Conan Stalker Back in Hub

By Laura Crimaldi
Boston Herald
November 11, 2007

A strange twist in the saga of the alleged "priest stalker" ended quietly last night as Boston police called off a two-hour manhunt for the Rev. David Ajemian, the Stoneham clergyman accused of stalking late-night comic Conan O'Brien.

A few hours later, Ajemian volunteered to be admitted to a psychiatric ward, Boston police said.

Ajemian had returned to the Bay State from New York late Friday after being released on bail into the custody of Boston relatives.

The Rev. David Ajemian, accompanied by a relative, returned to his parentsí Marlboro Street home.
Photo by Mark Garfinkel

He was staying with family in the Back Bay when he abruptly took off about midday. His sudden disappearance prompted his father to call police at 3:35 p.m. and report the 46-year-old as missing, said police officer Ed Crispin.

Cops issued a "be on the lookout alert" for the potentially "homicidal/suicidal" priest an hour later. But Ajemian, accompanied by a relative, returned to his parents' Marlboro Street home just before 7 p.m., ending the police search of Back Bay alleys and Catholic churches.

"I'm good, I'm good," Ajemian told reporters, returning via the back door. He said he wasn't aware there was an all-points bulletin out for him before slamming the door.

On Friday, a Manhattan judge found Ajemian fit to stand trial for allegedly sending a series of rant-filled notes to the late-night TV host in which he described himself as O'Brien's "priest stalker."

In court, attorney Eric Seiff told the judge Ajemian takes medication for psychological problems and was in treatment for a year.

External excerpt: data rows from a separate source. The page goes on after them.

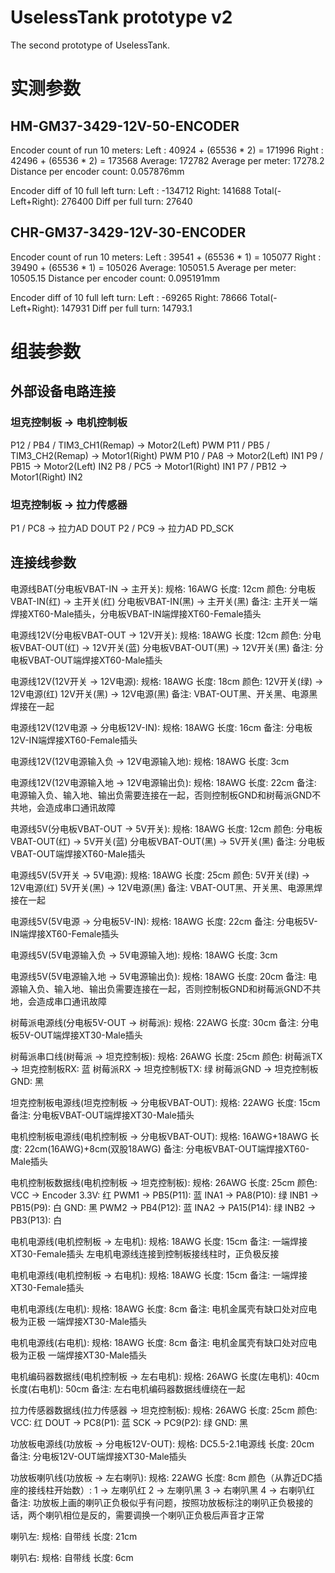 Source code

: # UselessTank prototype v2
The second prototype of UselessTank.

# 实测参数

## HM-GM37-3429-12V-50-ENCODER
Encoder count of run 10 meters:
Left   : 40924 + (65536 * 2) = 171996
Right  : 42496 + (65536 * 2) = 173568
Average: 172782
Average per meter: 17278.2
Distance per encoder count: 0.057876mm

Encoder diff of 10 full left turn:
Left : -134712
Right: 141688
Total(-Left+Right): 276400
Diff per full turn: 27640

## CHR-GM37-3429-12V-30-ENCODER
Encoder count of run 10 meters:
Left   : 39541 + (65536 * 1) = 105077
Right  : 39490 + (65536 * 1) = 105026
Average: 105051.5
Average per meter: 10505.15
Distance per encoder count: 0.095191mm

Encoder diff of 10 full left turn:
Left : -69265
Right: 78666
Total(-Left+Right): 147931
Diff per full turn: 14793.1

# 组装参数

## 外部设备电路连接

### 坦克控制板 -> 电机控制板
P12 / PB4  / TIM3_CH1(Remap) -> Motor2(Left) PWM
P11 / PB5  / TIM3_CH2(Remap) -> Motor1(Right) PWM
P10 / PA8                    -> Motor2(Left) IN1
P9  / PB15                   -> Motor2(Left) IN2
P8  / PC5                    -> Motor1(Right) IN1
P7  / PB12                   -> Motor1(Right) IN2

### 坦克控制板 -> 拉力传感器
P1 / PC8 -> 拉力AD DOUT
P2 / PC9 -> 拉力AD PD_SCK

## 连接线参数

电源线BAT(分电板VBAT-IN -> 主开关):
规格: 16AWG
长度: 12cm
颜色:
    分电板VBAT-IN(红) -> 主开关(红)
    分电板VBAT-IN(黑) -> 主开关(黑)
备注: 主开关一端焊接XT60-Male插头，分电板VBAT-IN端焊接XT60-Female插头

电源线12V(分电板VBAT-OUT -> 12V开关):
规格: 18AWG
长度: 12cm
颜色:
    分电板VBAT-OUT(红) -> 12V开关(蓝)
    分电板VBAT-OUT(黑) -> 12V开关(黑)
备注: 分电板VBAT-OUT端焊接XT60-Male插头

电源线12V(12V开关 -> 12V电源):
规格: 18AWG
长度: 18cm
颜色:
    12V开关(绿) -> 12V电源(红)
    12V开关(黑) -> 12V电源(黑)
备注: VBAT-OUT黑、开关黑、电源黑焊接在一起

电源线12V(12V电源 -> 分电板12V-IN):
规格: 18AWG
长度: 16cm
备注: 分电板12V-IN端焊接XT60-Female插头

电源线12V(12V电源输入负 -> 12V电源输入地):
规格: 18AWG
长度: 3cm

电源线12V(12V电源输入地 -> 12V电源输出负):
规格: 18AWG
长度: 22cm
备注: 电源输入负、输入地、输出负需要连接在一起，否则控制板GND和树莓派GND不共地，会造成串口通讯故障

电源线5V(分电板VBAT-OUT -> 5V开关):
规格: 18AWG
长度: 12cm
颜色:
    分电板VBAT-OUT(红) -> 5V开关(蓝)
    分电板VBAT-OUT(黑) -> 5V开关(黑)
备注: 分电板VBAT-OUT端焊接XT60-Male插头

电源线5V(5V开关 -> 5V电源):
规格: 18AWG
长度: 25cm
颜色:
    5V开关(绿) -> 12V电源(红)
    5V开关(黑) -> 12V电源(黑)
备注: VBAT-OUT黑、开关黑、电源黑焊接在一起

电源线5V(5V电源 -> 分电板5V-IN):
规格: 18AWG
长度: 22cm
备注: 分电板5V-IN端焊接XT60-Female插头

电源线5V(5V电源输入负 -> 5V电源输入地):
规格: 18AWG
长度: 3cm

电源线5V(5V电源输入地 -> 5V电源输出负):
规格: 18AWG
长度: 20cm
备注: 电源输入负、输入地、输出负需要连接在一起，否则控制板GND和树莓派GND不共地，会造成串口通讯故障

树莓派电源线(分电板5V-OUT -> 树莓派):
规格: 22AWG
长度: 30cm
备注: 分电板5V-OUT端焊接XT30-Male插头

树莓派串口线(树莓派 -> 坦克控制板):
规格: 26AWG
长度: 25cm
颜色:
    树莓派TX -> 坦克控制板RX: 蓝
    树莓派RX -> 坦克控制板TX: 绿
	树莓派GND -> 坦克控制板GND: 黑

坦克控制板电源线(坦克控制板 -> 分电板VBAT-OUT):
规格: 22AWG
长度: 15cm
备注: 分电板VBAT-OUT端焊接XT30-Male插头

电机控制板电源线(电机控制板 -> 分电板VBAT-OUT):
规格: 16AWG+18AWG
长度: 22cm(16AWG)+8cm(双股18AWG)
备注: 分电板VBAT-OUT端焊接XT60-Male插头

电机控制板数据线(电机控制板 -> 坦克控制板):
规格: 26AWG
长度: 25cm
颜色:
    VCC -> Encoder 3.3V: 红
    PWM1 -> PB5(P11): 蓝
    INA1 -> PA8(P10): 绿
    INB1 -> PB15(P9): 白
    GND: 黑
    PWM2 -> PB4(P12): 蓝
    INA2 -> PA15(P14): 绿
    INB2 -> PB3(P13): 白

电机电源线(电机控制板 -> 左电机):
规格: 18AWG
长度: 15cm
备注:
    一端焊接XT30-Female插头
    左电机电源线连接到控制板接线柱时，正负极反接

电机电源线(电机控制板 -> 右电机):
规格: 18AWG
长度: 15cm
备注: 一端焊接XT30-Female插头

电机电源线(左电机):
规格: 18AWG
长度: 8cm
备注:
    电机金属壳有缺口处对应电极为正极
    一端焊接XT30-Male插头

电机电源线(右电机):
规格: 18AWG
长度: 8cm
备注:
    电机金属壳有缺口处对应电极为正极
    一端焊接XT30-Male插头

电机编码器数据线(电机控制板 -> 左右电机):
规格: 26AWG
长度(左电机): 40cm
长度(右电机): 50cm
备注: 左右电机编码器数据线缠绕在一起

拉力传感器数据线(拉力传感器 -> 坦克控制板):
规格: 26AWG
长度: 25cm
颜色:
    VCC: 红
    DOUT -> PC8(P1): 蓝
    SCK -> PC9(P2): 绿
    GND: 黑

功放板电源线(功放板 -> 分电板12V-OUT):
规格: DC5.5-2.1电源线
长度: 20cm
备注: 分电板12V-OUT端焊接XT30-Male插头

功放板喇叭线(功放板 -> 左右喇叭):
规格: 22AWG
长度: 8cm
颜色（从靠近DC插座的接线柱开始数）:
    1 -> 左喇叭红
    2 -> 左喇叭黑
    3 -> 右喇叭黑
    4 -> 右喇叭红
备注: 功放板上画的喇叭正负极似乎有问题，按照功放板标注的喇叭正负极接的话，两个喇叭相位是反的，需要调换一个喇叭正负极后声音才正常

喇叭左:
规格: 自带线
长度: 21cm

喇叭右:
规格: 自带线
长度: 6cm
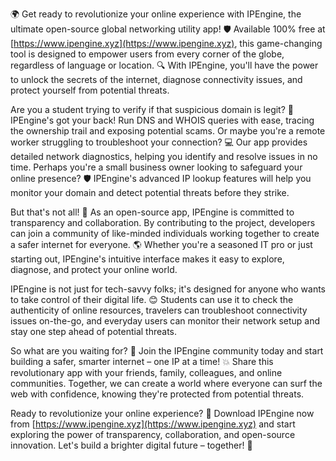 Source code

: 🌍 Get ready to revolutionize your online experience with IPEngine, the ultimate open-source global networking utility app! 🛡️ Available 100% free at [https://www.ipengine.xyz](https://www.ipengine.xyz), this game-changing tool is designed to empower users from every corner of the globe, regardless of language or location. 🔍 With IPEngine, you'll have the power to unlock the secrets of the internet, diagnose connectivity issues, and protect yourself from potential threats.

Are you a student trying to verify if that suspicious domain is legit? 🤔 IPEngine's got your back! Run DNS and WHOIS queries with ease, tracing the ownership trail and exposing potential scams. Or maybe you're a remote worker struggling to troubleshoot your connection? 💻 Our app provides detailed network diagnostics, helping you identify and resolve issues in no time. Perhaps you're a small business owner looking to safeguard your online presence? 🛡️ IPEngine's advanced IP lookup features will help you monitor your domain and detect potential threats before they strike.

But that's not all! 🚀 As an open-source app, IPEngine is committed to transparency and collaboration. By contributing to the project, developers can join a community of like-minded individuals working together to create a safer internet for everyone. 🌎 Whether you're a seasoned IT pro or just starting out, IPEngine's intuitive interface makes it easy to explore, diagnose, and protect your online world.

IPEngine is not just for tech-savvy folks; it's designed for anyone who wants to take control of their digital life. 😊 Students can use it to check the authenticity of online resources, travelers can troubleshoot connectivity issues on-the-go, and everyday users can monitor their network setup and stay one step ahead of potential threats.

So what are you waiting for? 🎉 Join the IPEngine community today and start building a safer, smarter internet – one IP at a time! 💥 Share this revolutionary app with your friends, family, colleagues, and online communities. Together, we can create a world where everyone can surf the web with confidence, knowing they're protected from potential threats.

Ready to revolutionize your online experience? 🚀 Download IPEngine now from [https://www.ipengine.xyz](https://www.ipengine.xyz) and start exploring the power of transparency, collaboration, and open-source innovation. Let's build a brighter digital future – together! 💪
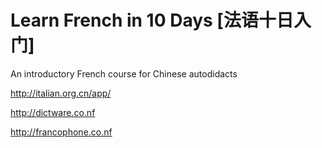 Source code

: # Learn French in 10 Days [法语十日入门]

An introductory French course for Chinese autodidacts

http://italian.org.cn/app/

http://dictware.co.nf

http://francophone.co.nf
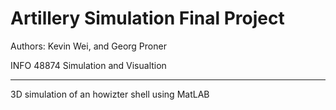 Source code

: # Artillery Simulation Final Project
Authors: Kevin Wei, and Georg Proner

INFO 48874 Simulation and Visualtion

------------------------------------------------------

3D simulation of an howizter shell using MatLAB

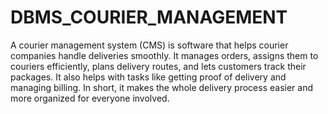 # DBMS_COURIER_MANAGEMENT

A courier management system (CMS) is software that helps courier companies handle deliveries smoothly. It manages orders, assigns them to couriers efficiently, plans delivery routes, and lets customers track their packages. It also helps with tasks like getting proof of delivery and managing billing. In short, it makes the whole delivery process easier and more organized for everyone involved.
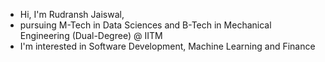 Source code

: - Hi, I'm Rudransh Jaiswal,
- pursuing M-Tech in Data Sciences and B-Tech in Mechanical Engineering (Dual-Degree) @ IITM
- I'm interested in Software Development, Machine Learning and Finance

<!---
rudranshj/rudranshj is a ✨ special ✨ repository because its `README.md` (this file) appears on your GitHub profile.
You can click the Preview link to take a look at your changes.
--->
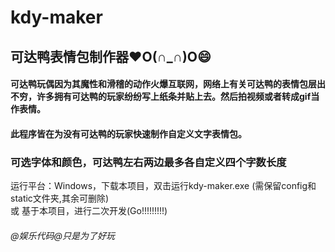 # kdy-maker
## 可达鸭表情包制作器❤O(∩_∩)O😄
#### 可达鸭玩偶因为其魔性和滑稽的动作火爆互联网，网络上有关可达鸭的表情包层出不穷，许多拥有可达鸭的玩家纷纷写上纸条并贴上去。然后拍视频或者转成gif当作表情。
#### 此程序皆在为没有可达鸭的玩家快速制作自定义文字表情包。
### 可选字体和颜色，可达鸭左右两边最多各自定义四个字数长度
运行平台：Windows，下载本项目，双击运行kdy-maker.exe (需保留config和static文件夹,其余可删除)<br>
或 基于本项目，进行二次开发(Go!!!!!!!!!)
###### @娱乐代码@只是为了好玩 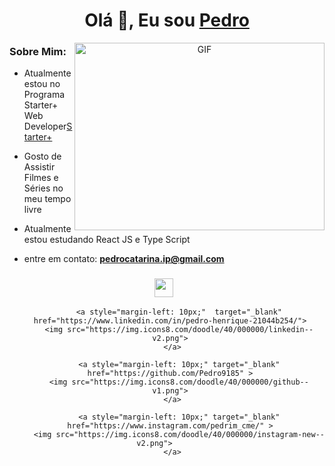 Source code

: <h1 align="center">Olá 👋, Eu sou <a href="https://github.com/Pedro9185" target="blank">
Pedro</a></h1>




<a target="_blank" align="center">
  <img align="right" top="500" height="300" width="400" alt="GIF" src="https://media.giphy.com/media/SWoSkN6DxTszqIKEqv/giphy.gif">
</a>



### Sobre Mim:

- Atualmente estou no Programa Starter+ Web Developer<a href="https://www.growdev.com.br/starter-2" target="blank">Starter+</a>


- Gosto de Assistir Filmes e Séries no meu tempo livre

- Atualmente estou estudando React JS e Type Script 

- entre em contato: **pedrocatarina.ip@gmail.com**



<h3 align="center" > <img src="https://media.giphy.com/media/iY8CRBdQXODJSCERIr/giphy.gif" width="30" height="30" style="margin-right: 10px;"></h3>

<p align="center">

 <div align="center"  class="icons-social" style="margin-left: 10px;">
	 
        <a style="margin-left: 10px;"  target="_blank" href="https://www.linkedin.com/in/pedro-henrique-21044b254/">
		<img src="https://img.icons8.com/doodle/40/000000/linkedin--v2.png">
	 </a>
	 
        <a style="margin-left: 10px;" target="_blank" href="https://github.com/Pedro9185" >
		<img src="https://img.icons8.com/doodle/40/000000/github--v1.png">
	 </a>
	 
        <a style="margin-left: 10px;" target="_blank" href="https://www.instagram.com/pedrim_cme/" >
		<img src="https://img.icons8.com/doodle/40/000000/instagram-new--v2.png">		
	 </a>
	
			

</p>
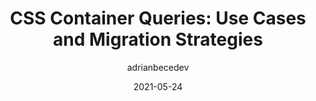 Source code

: ---
author: adrianbecedev
date: 2021-05-24
layout: post.njk
publisher: smashingmag
tags:
  - article
  - css
  - container-queries
target_url: https://www.smashingmagazine.com/2021/05/css-container-queries-use-cases-migration-strategies/
title: "CSS Container Queries: Use Cases and Migration Strategies"
--- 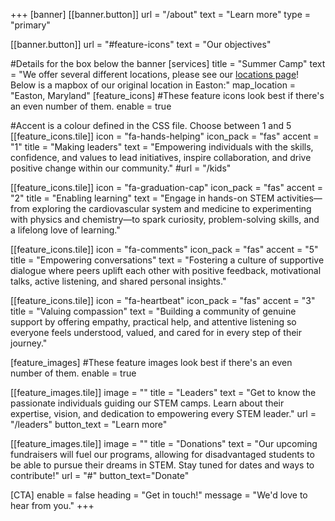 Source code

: +++
[banner]
  [[banner.button]]
      url = "/about"
      text = "Learn more"
      type = "primary"

  [[banner.button]]
      url = "#feature-icons"
      text = "Our objectives"

#Details for the box below the banner
[services]
  title = "Summer Camp"
  text = "We offer several different locations, please see our [locations page](https://midshorestem.org/locations/)! Below is a mapbox of our original location in Easton:"
  map_location = "Easton, Maryland"
[feature_icons]
  #These feature icons look best if there's an even number of them.
  enable = true

  #Accent is a colour defined in the CSS file. Choose between 1 and 5
  [[feature_icons.tile]]
    icon = "fa-hands-helping"
    icon_pack = "fas"
    accent = "1"
    title = "Making leaders"
    text = "Empowering individuals with the skills, confidence, and values to lead initiatives, inspire collaboration, and drive positive change within our community."
    #url = "/kids"

  [[feature_icons.tile]]
    icon = "fa-graduation-cap"
    icon_pack = "fas"
    accent = "2"
    title = "Enabling learning"
    text = "Engage in hands-on STEM activities—from exploring the cardiovascular system and medicine to experimenting with physics and chemistry—to spark curiosity, problem-solving skills, and a lifelong love of learning."

  [[feature_icons.tile]]
    icon = "fa-comments"
    icon_pack = "fas"
    accent = "5"
    title = "Empowering conversations"
    text = "Fostering a culture of supportive dialogue where peers uplift each other with positive feedback, motivational talks, active listening, and shared personal insights."

  [[feature_icons.tile]]
    icon = "fa-heartbeat"
    icon_pack = "fas"
    accent = "3"
    title = "Valuing compassion"
    text = "Building a community of genuine support by offering empathy, practical help, and attentive listening so everyone feels understood, valued, and cared for in every step of their journey."

[feature_images]
#These feature images look best if there's an even number of them.
  enable = true

  [[feature_images.tile]]
    image = ""
    title = "Leaders"
    text = "Get to know the passionate individuals guiding our STEM camps. Learn about their expertise, vision, and dedication to empowering every STEM leader."
    url = "/leaders"
    button_text = "Learn more"

  [[feature_images.tile]]
    image = ""
    title = "Donations"
    text = "Our upcoming fundraisers will fuel our programs, allowing for disadvantaged students to be able to pursue their dreams in STEM. Stay tuned for dates and ways to contribute!"
    url = "#"
    button_text="Donate"

[CTA]
  enable = false
  heading = "Get in touch!"
  message = "We'd love to hear from you."
+++

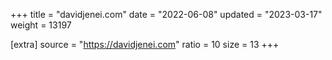 +++
title = "davidjenei.com"
date = "2022-06-08"
updated = "2023-03-17"
weight = 13197

[extra]
source = "https://davidjenei.com"
ratio = 10
size = 13
+++
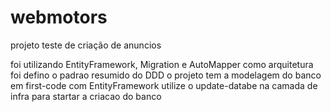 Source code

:# webmotors

projeto teste de criação de anuncios

foi utilizando EntityFramework, Migration e AutoMapper
como arquitetura foi defino o padrao resumido do DDD 
o projeto  tem a modelagem do banco em first-code com EntityFramework 
utilize o update-databe na camada de infra para startar a criacao do banco
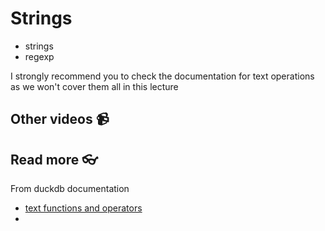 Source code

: # Strings


<!-- <a href="https://youtu.be/oM0MKB-TAKI" target="_blank">
  <img src="https://github.com/kokchun/assets/blob/main/sql/06_crud_operations.png?raw=true" alt="CRUD operations in duckdb sql" width="600">
</a> -->


- strings
- regexp

I strongly recommend you to check the documentation for text operations as we won't cover them all in this lecture

## Other videos 📹

## Read more 👓

From duckdb documentation
- [text functions and operators](https://duckdb.org/docs/sql/functions/char.html)
-  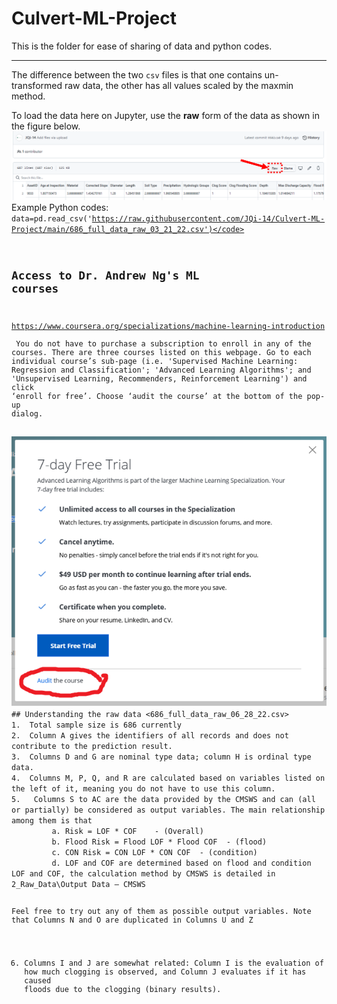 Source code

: # Culvert-ML-Project
This is the folder for ease of sharing of data and python codes.<br/>
***
The difference between the two <code>csv</code> files is that one contains un-transformed raw data, the other has all values scaled by the maxmin method.

To load the data here on Jupyter, use the **raw** form of the data as shown in the figure below.<br/>
<img src="https://github.com/JQi-14/Culvert-ML-Project/blob/main/Misc./note.png?raw=true" />
Example Python codes:<br/>
<code>data=pd.read_csv('https://raw.githubusercontent.com/JQi-14/Culvert-ML-Project/main/686_full_data_raw_03_21_22.csv')</code><br/>


## Access to Dr. Andrew Ng's ML courses
https://www.coursera.org/specializations/machine-learning-introduction <br/>
You do not have to purchase a subscription to enroll in any of the courses. There are three courses listed on this webpage. 
Go to each individual course’s sub-page (i.e. 'Supervised Machine Learning: Regression and Classification'; 'Advanced Learning Algorithms'; and 'Unsupervised Learning, Recommenders, Reinforcement Learning') and click ‘enroll for free’. Choose ‘audit the course’ at the bottom of the pop-up dialog. <br/>

<img src="https://github.com/JQi-14/Culvert-ML-Project/blob/main/Misc./corsara.png?raw=true" />
## Understanding the raw data <686_full_data_raw_06_28_22.csv>
1.  Total sample size is 686 currently
2. 	Column A gives the identifiers of all records and does not contribute to the prediction result. 
3. 	Columns D and G are nominal type data; column H is ordinal type data.
4.  Columns M, P, Q, and R are calculated based on variables listed on the left of it, meaning you do not have to use this column.
5. 	 Columns S to AC are the data provided by the CMSWS and can (all or partially) be considered as output variables. The main relationship among them is that 
         a. Risk = LOF * COF    - (Overall)
         b. Flood Risk = Flood LOF * Flood COF  - (flood)
         c. CON Risk = CON LOF * CON COF  - (condition)
         d. LOF and COF are determined based on flood and condition LOF and COF, the calculation method by CMSWS is detailed in 2_Raw_Data\Output Data – CMSWS

Feel free to try out any of them as possible output variables. Note that Columns N and O are duplicated in Columns U and Z

6. 	Columns I and J are somewhat related: Column I is the evaluation of how much clogging is observed, and Column J evaluates if it has caused floods due to the clogging (binary results). 
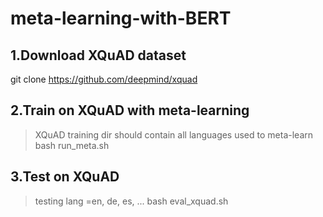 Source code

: # meta-learning-with-BERT

## 1.Download XQuAD dataset 
git clone https://github.com/deepmind/xquad

## 2.Train on XQuAD with meta-learning
> XQuAD training dir should contain all languages used to meta-learn
    bash run_meta.sh <XQuAD training dir>
## 3.Test on XQuAD  
> testing lang =en, de, es, ...
    bash eval_xquad.sh <XQuAD testing dir> <model dir> <testing lang>
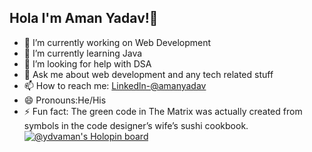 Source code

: ## Hola I'm Aman Yadav!👋

- 🔭 I’m currently working on Web Development
- 🌱 I’m currently learning Java
- 🤔 I’m looking for help with DSA
- 💬 Ask me about web development and any tech related stuff
- 📫 How to reach me:  [Linkedln-@amanyadav](https://www.linkedin.com/in/aman-yadav-262313220/)
- 😄 Pronouns:He/His
- ⚡ Fun fact: The green code in The Matrix was actually created from symbols in the code designer’s wife’s sushi cookbook.
[![@ydvaman's Holopin board](https://holopin.io/api/user/board?user=ydvaman)](https://holopin.io/@ydvaman)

The Rev. David Ajemian returned to the Bay State from New York late Friday after being released on bail into the custody of Boston relatives.
Photo by Mark Garfinkel

Until June, Ajemian was assigned to St. Patrick's Church in Stoneham. He was placed on leave by the Archdiocese of Boston this week. Seiff could not be reached for comment yesterday.

Earlier in the day, Ajemian was besieged by a scrum of New York media as he sat on a park bench on Commonwealth Avenue. Asked about O'Brien, Ajemian told a New York Daily News reporter: "I've tried to make it clear that I had no intention of physically harming him in any way. I feel sad that some of my correspondences were interpreted that way."

He vowed, "I will abide by the restraining order 100 percent."

Ajemian's father steered him away from reporters after the priest began talking about his interest in meeting other celebrities.

"I want to get him into some sort of treatment," Robert Ajemian told the Daily News. "It worries me when he says he wants to meet Faye Dunaway and Paul Simon. It's not good for the future."

"We are providing pastoral care, counseling the family," said Terrence C. Donilon, a spokesman for the Boston archdiocese. "Our hearts go out to everybody."